* Extracted information
_____

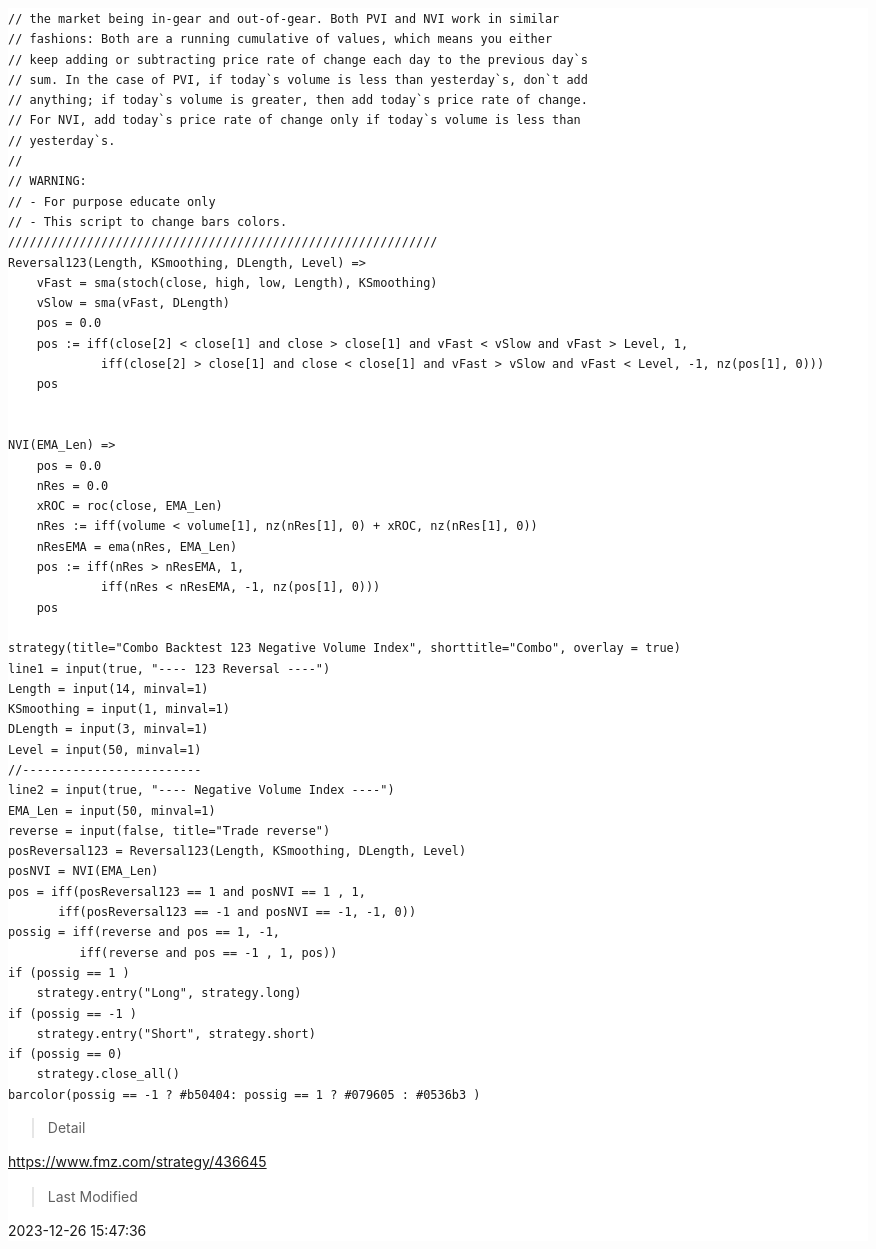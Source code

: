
 ``` pinescript
// the market being in-gear and out-of-gear. Both PVI and NVI work in similar 
// fashions: Both are a running cumulative of values, which means you either 
// keep adding or subtracting price rate of change each day to the previous day`s 
// sum. In the case of PVI, if today`s volume is less than yesterday`s, don`t add 
// anything; if today`s volume is greater, then add today`s price rate of change. 
// For NVI, add today`s price rate of change only if today`s volume is less than 
// yesterday`s.
//
// WARNING:
// - For purpose educate only
// - This script to change bars colors.
////////////////////////////////////////////////////////////
Reversal123(Length, KSmoothing, DLength, Level) =>
    vFast = sma(stoch(close, high, low, Length), KSmoothing) 
    vSlow = sma(vFast, DLength)
    pos = 0.0
    pos := iff(close[2] < close[1] and close > close[1] and vFast < vSlow and vFast > Level, 1,
	         iff(close[2] > close[1] and close < close[1] and vFast > vSlow and vFast < Level, -1, nz(pos[1], 0))) 
	pos


NVI(EMA_Len) =>
    pos = 0.0
    nRes = 0.0
    xROC = roc(close, EMA_Len)
    nRes := iff(volume < volume[1], nz(nRes[1], 0) + xROC, nz(nRes[1], 0))
    nResEMA = ema(nRes, EMA_Len)
    pos := iff(nRes > nResEMA, 1,
    	     iff(nRes < nResEMA, -1, nz(pos[1], 0))) 
    pos

strategy(title="Combo Backtest 123 Negative Volume Index", shorttitle="Combo", overlay = true)
line1 = input(true, "---- 123 Reversal ----")
Length = input(14, minval=1)
KSmoothing = input(1, minval=1)
DLength = input(3, minval=1)
Level = input(50, minval=1)
//-------------------------
line2 = input(true, "---- Negative Volume Index ----")
EMA_Len = input(50, minval=1)
reverse = input(false, title="Trade reverse")
posReversal123 = Reversal123(Length, KSmoothing, DLength, Level)
posNVI = NVI(EMA_Len)
pos = iff(posReversal123 == 1 and posNVI == 1 , 1,
	   iff(posReversal123 == -1 and posNVI == -1, -1, 0)) 
possig = iff(reverse and pos == 1, -1,
          iff(reverse and pos == -1 , 1, pos))	   
if (possig == 1 ) 
    strategy.entry("Long", strategy.long)
if (possig == -1 )
    strategy.entry("Short", strategy.short)	 
if (possig == 0) 
    strategy.close_all()
barcolor(possig == -1 ? #b50404: possig == 1 ? #079605 : #0536b3 )
```

> Detail

https://www.fmz.com/strategy/436645

> Last Modified

2023-12-26 15:47:36
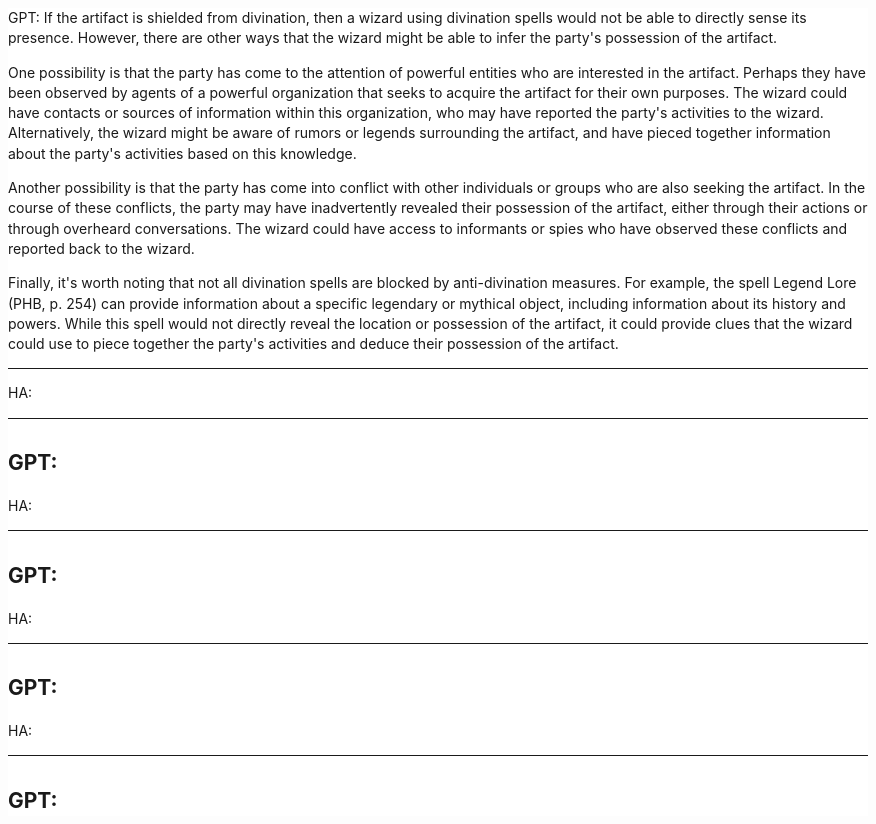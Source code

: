
GPT: If the artifact is shielded from divination, then a wizard using divination spells would not be able to directly sense its presence. However, there are other ways that the wizard might be able to infer the party's possession of the artifact.

One possibility is that the party has come to the attention of powerful entities who are interested in the artifact. Perhaps they have been observed by agents of a powerful organization that seeks to acquire the artifact for their own purposes. The wizard could have contacts or sources of information within this organization, who may have reported the party's activities to the wizard. Alternatively, the wizard might be aware of rumors or legends surrounding the artifact, and have pieced together information about the party's activities based on this knowledge.

Another possibility is that the party has come into conflict with other individuals or groups who are also seeking the artifact. In the course of these conflicts, the party may have inadvertently revealed their possession of the artifact, either through their actions or through overheard conversations. The wizard could have access to informants or spies who have observed these conflicts and reported back to the wizard.

Finally, it's worth noting that not all divination spells are blocked by anti-divination measures. For example, the spell Legend Lore (PHB, p. 254) can provide information about a specific legendary or mythical object, including information about its history and powers. While this spell would not directly reveal the location or possession of the artifact, it could provide clues that the wizard could use to piece together the party's activities and deduce their possession of the artifact.

---

HA: 
> 

---

GPT: 
---

HA: 
> 

---

GPT: 
---

HA: 
> 

---

GPT: 
---

HA: 
> 

---

GPT: 
---
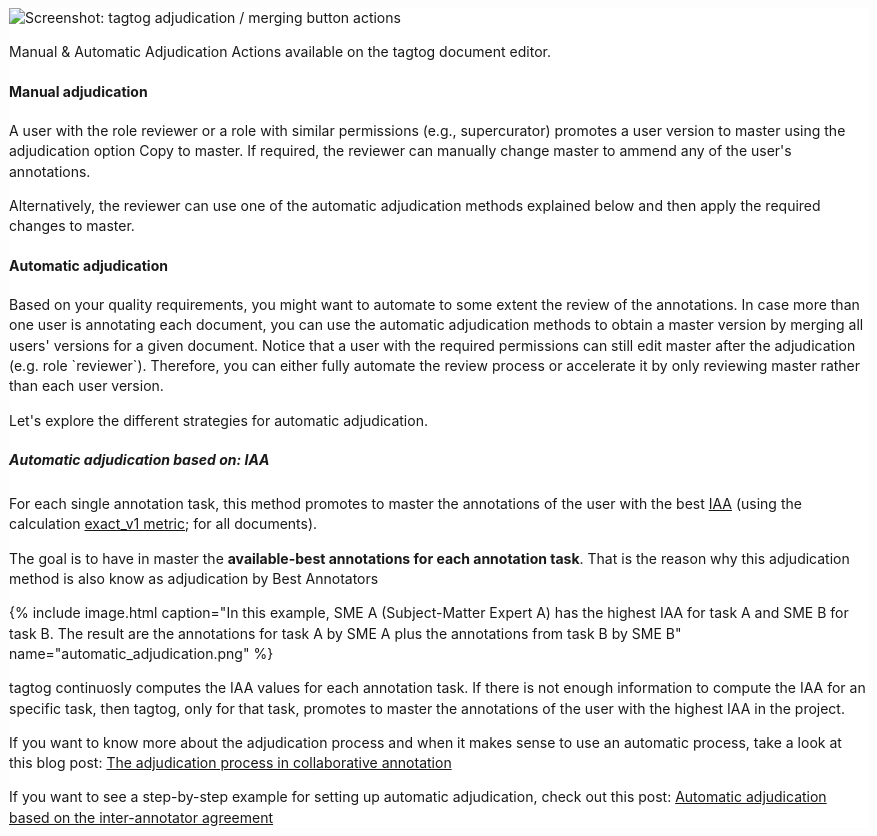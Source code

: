 <div class="img-with-caption">
  <img src="/assets/img/editor/toolbar/adjudication-merging-actions.png" width="40%" alt="Screenshot: tagtog adjudication / merging button actions" />
  <p>Manual &amp; Automatic Adjudication Actions available on the tagtog document editor.</p>
</div>

  <h4>Manual adjudication</h4>
  <p>A user with the role reviewer or a role with similar permissions (e.g., supercurator) promotes a user version to master using the adjudication option Copy to master. If required, the reviewer can manually change master to ammend any of the user's annotations.</p>
  <p>Alternatively, the reviewer can use one of the automatic adjudication methods explained below and then apply the required changes to master.</p>
</div>

<div class="two-third-col">
  <h4>Automatic adjudication</h4>
  <p markdown="1">Based on your quality requirements, you might want to automate to some extent the review of the annotations. In case more than one user is annotating each document, you can use the automatic adjudication methods to obtain a master version by merging all users' versions for a given document. Notice that a user with the required permissions can still edit master after the adjudication (e.g. role `reviewer`). Therefore, you can either fully automate the review process or accelerate it by only reviewing master rather than each user version.</p>
  <p>Let's explore the different strategies for automatic adjudication.</p>

  <div class="img-with-caption" align="center">
    <iframe width="560" height="315" src="https://www.youtube.com/embed/rf7Za0NBpqA" frameborder="0" allow="accelerometer; autoplay; clipboard-write; encrypted-media; gyroscope; picture-in-picture" allowfullscreen></iframe>
  </div>

</div>
<div class="one-third-col">
</div>

<div class="two-third-col">
  <h5>Automatic adjudication based on: IAA</h5>
  <p>For each single annotation task, this method promotes to master the annotations of the user with the best <a title="tagtog - inter-annotator agreement (IAA)" href="collaboration#iaa-inter-annotator-agreement">IAA</a> (using the calculation <a title="tagtog - IAA calculation methods" href="IAA-calculation-methods">exact_v1 metric</a>; for all documents).</p>
  <p>The goal is to have in master the <strong>available-best annotations for each annotation task</strong>. That is the reason why this adjudication method is also know as adjudication by Best Annotators</p>
  {% include image.html caption="In this example, SME A (Subject-Matter Expert A) has the highest IAA for task A and SME B for task B. The result are the annotations for task A by SME A plus the annotations from task B by SME B" name="automatic_adjudication.png" %}
  <p>tagtog continuosly computes the IAA values for each annotation task. If there is not enough information to compute the IAA for an specific task, then tagtog, only for that task, promotes to master the annotations of the user with the highest IAA in the project.</p>

  <p>If you want to know more about the adjudication process and when it makes sense to use an automatic process, take a look at this blog post: <a title="Jorge Campos at Medium - The adjudication process in collaborative annotation" href="https://medium.com/@jorgecp/the-adjudication-process-in-collaborative-annotation-61623c46b700?source=friends_link&sk=41adf0909b87899133ac3ef87fa88ccf">The adjudication process in collaborative annotation</a></p>
  <p>If you want to see a step-by-step example for setting up automatic adjudication, check out this post: <a title="tagtog at Medium - Automatic adjudication based on the inter-annotator agreement" href="https://medium.com/@tagtog/automatic-adjudication-based-on-the-inter-annotator-agreement-a62f49be7bcf">Automatic adjudication based on the inter-annotator agreement</a></p>
</div>
<div class="one-third-col">
</div>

_____

* Your objective
Go through the data above and transcribe it in full, omitting any image.

* Result for this exercise
Source code

:
 ``` pinescript
// the market being in-gear and out-of-gear. Both PVI and NVI work in similar 
// fashions: Both are a running cumulative of values, which means you either 
// keep adding or subtracting price rate of change each day to the previous day`s 
// sum. In the case of PVI, if today`s volume is less than yesterday`s, don`t add 
// anything; if today`s volume is greater, then add today`s price rate of change. 
// For NVI, add today`s price rate of change only if today`s volume is less than 
// yesterday`s.
//
// WARNING:
// - For purpose educate only
// - This script to change bars colors.
////////////////////////////////////////////////////////////
Reversal123(Length, KSmoothing, DLength, Level) =>
    vFast = sma(stoch(close, high, low, Length), KSmoothing) 
    vSlow = sma(vFast, DLength)
    pos = 0.0
    pos := iff(close[2] < close[1] and close > close[1] and vFast < vSlow and vFast > Level, 1,
	         iff(close[2] > close[1] and close < close[1] and vFast > vSlow and vFast < Level, -1, nz(pos[1], 0))) 
	pos


NVI(EMA_Len) =>
    pos = 0.0
    nRes = 0.0
    xROC = roc(close, EMA_Len)
    nRes := iff(volume < volume[1], nz(nRes[1], 0) + xROC, nz(nRes[1], 0))
    nResEMA = ema(nRes, EMA_Len)
    pos := iff(nRes > nResEMA, 1,
    	     iff(nRes < nResEMA, -1, nz(pos[1], 0))) 
    pos

strategy(title="Combo Backtest 123 Negative Volume Index", shorttitle="Combo", overlay = true)
line1 = input(true, "---- 123 Reversal ----")
Length = input(14, minval=1)
KSmoothing = input(1, minval=1)
DLength = input(3, minval=1)
Level = input(50, minval=1)
//-------------------------
line2 = input(true, "---- Negative Volume Index ----")
EMA_Len = input(50, minval=1)
reverse = input(false, title="Trade reverse")
posReversal123 = Reversal123(Length, KSmoothing, DLength, Level)
posNVI = NVI(EMA_Len)
pos = iff(posReversal123 == 1 and posNVI == 1 , 1,
	   iff(posReversal123 == -1 and posNVI == -1, -1, 0)) 
possig = iff(reverse and pos == 1, -1,
          iff(reverse and pos == -1 , 1, pos))	   
if (possig == 1 ) 
    strategy.entry("Long", strategy.long)
if (possig == -1 )
    strategy.entry("Short", strategy.short)	 
if (possig == 0) 
    strategy.close_all()
barcolor(possig == -1 ? #b50404: possig == 1 ? #079605 : #0536b3 )
```

> Detail

https://www.fmz.com/strategy/436645

> Last Modified

2023-12-26 15:47:36
Source code

:
GPT: If the artifact is shielded from divination, then a wizard using divination spells would not be able to directly sense its presence. However, there are other ways that the wizard might be able to infer the party's possession of the artifact.

One possibility is that the party has come to the attention of powerful entities who are interested in the artifact. Perhaps they have been observed by agents of a powerful organization that seeks to acquire the artifact for their own purposes. The wizard could have contacts or sources of information within this organization, who may have reported the party's activities to the wizard. Alternatively, the wizard might be aware of rumors or legends surrounding the artifact, and have pieced together information about the party's activities based on this knowledge.

Another possibility is that the party has come into conflict with other individuals or groups who are also seeking the artifact. In the course of these conflicts, the party may have inadvertently revealed their possession of the artifact, either through their actions or through overheard conversations. The wizard could have access to informants or spies who have observed these conflicts and reported back to the wizard.

Finally, it's worth noting that not all divination spells are blocked by anti-divination measures. For example, the spell Legend Lore (PHB, p. 254) can provide information about a specific legendary or mythical object, including information about its history and powers. While this spell would not directly reveal the location or possession of the artifact, it could provide clues that the wizard could use to piece together the party's activities and deduce their possession of the artifact.

---

HA: 
> 

---

GPT: 
---

HA: 
> 

---

GPT: 
---

HA: 
> 

---

GPT: 
---

HA: 
> 

---

GPT: 
---
Source code

: <div class="img-with-caption">
  <img src="/assets/img/editor/toolbar/adjudication-merging-actions.png" width="40%" alt="Screenshot: tagtog adjudication / merging button actions" />
  <p>Manual &amp; Automatic Adjudication Actions available on the tagtog document editor.</p>
</div>

  <h4>Manual adjudication</h4>
  <p>A user with the role reviewer or a role with similar permissions (e.g., supercurator) promotes a user version to master using the adjudication option Copy to master. If required, the reviewer can manually change master to ammend any of the user's annotations.</p>
  <p>Alternatively, the reviewer can use one of the automatic adjudication methods explained below and then apply the required changes to master.</p>
</div>

<div class="two-third-col">
  <h4>Automatic adjudication</h4>
  <p markdown="1">Based on your quality requirements, you might want to automate to some extent the review of the annotations. In case more than one user is annotating each document, you can use the automatic adjudication methods to obtain a master version by merging all users' versions for a given document. Notice that a user with the required permissions can still edit master after the adjudication (e.g. role `reviewer`). Therefore, you can either fully automate the review process or accelerate it by only reviewing master rather than each user version.</p>
  <p>Let's explore the different strategies for automatic adjudication.</p>

  <div class="img-with-caption" align="center">
    <iframe width="560" height="315" src="https://www.youtube.com/embed/rf7Za0NBpqA" frameborder="0" allow="accelerometer; autoplay; clipboard-write; encrypted-media; gyroscope; picture-in-picture" allowfullscreen></iframe>
  </div>

</div>
<div class="one-third-col">
</div>

<div class="two-third-col">
  <h5>Automatic adjudication based on: IAA</h5>
  <p>For each single annotation task, this method promotes to master the annotations of the user with the best <a title="tagtog - inter-annotator agreement (IAA)" href="collaboration#iaa-inter-annotator-agreement">IAA</a> (using the calculation <a title="tagtog - IAA calculation methods" href="IAA-calculation-methods">exact_v1 metric</a>; for all documents).</p>
  <p>The goal is to have in master the <strong>available-best annotations for each annotation task</strong>. That is the reason why this adjudication method is also know as adjudication by Best Annotators</p>
  {% include image.html caption="In this example, SME A (Subject-Matter Expert A) has the highest IAA for task A and SME B for task B. The result are the annotations for task A by SME A plus the annotations from task B by SME B" name="automatic_adjudication.png" %}
  <p>tagtog continuosly computes the IAA values for each annotation task. If there is not enough information to compute the IAA for an specific task, then tagtog, only for that task, promotes to master the annotations of the user with the highest IAA in the project.</p>

  <p>If you want to know more about the adjudication process and when it makes sense to use an automatic process, take a look at this blog post: <a title="Jorge Campos at Medium - The adjudication process in collaborative annotation" href="https://medium.com/@jorgecp/the-adjudication-process-in-collaborative-annotation-61623c46b700?source=friends_link&sk=41adf0909b87899133ac3ef87fa88ccf">The adjudication process in collaborative annotation</a></p>
  <p>If you want to see a step-by-step example for setting up automatic adjudication, check out this post: <a title="tagtog at Medium - Automatic adjudication based on the inter-annotator agreement" href="https://medium.com/@tagtog/automatic-adjudication-based-on-the-inter-annotator-agreement-a62f49be7bcf">Automatic adjudication based on the inter-annotator agreement</a></p>
</div>
<div class="one-third-col">
</div>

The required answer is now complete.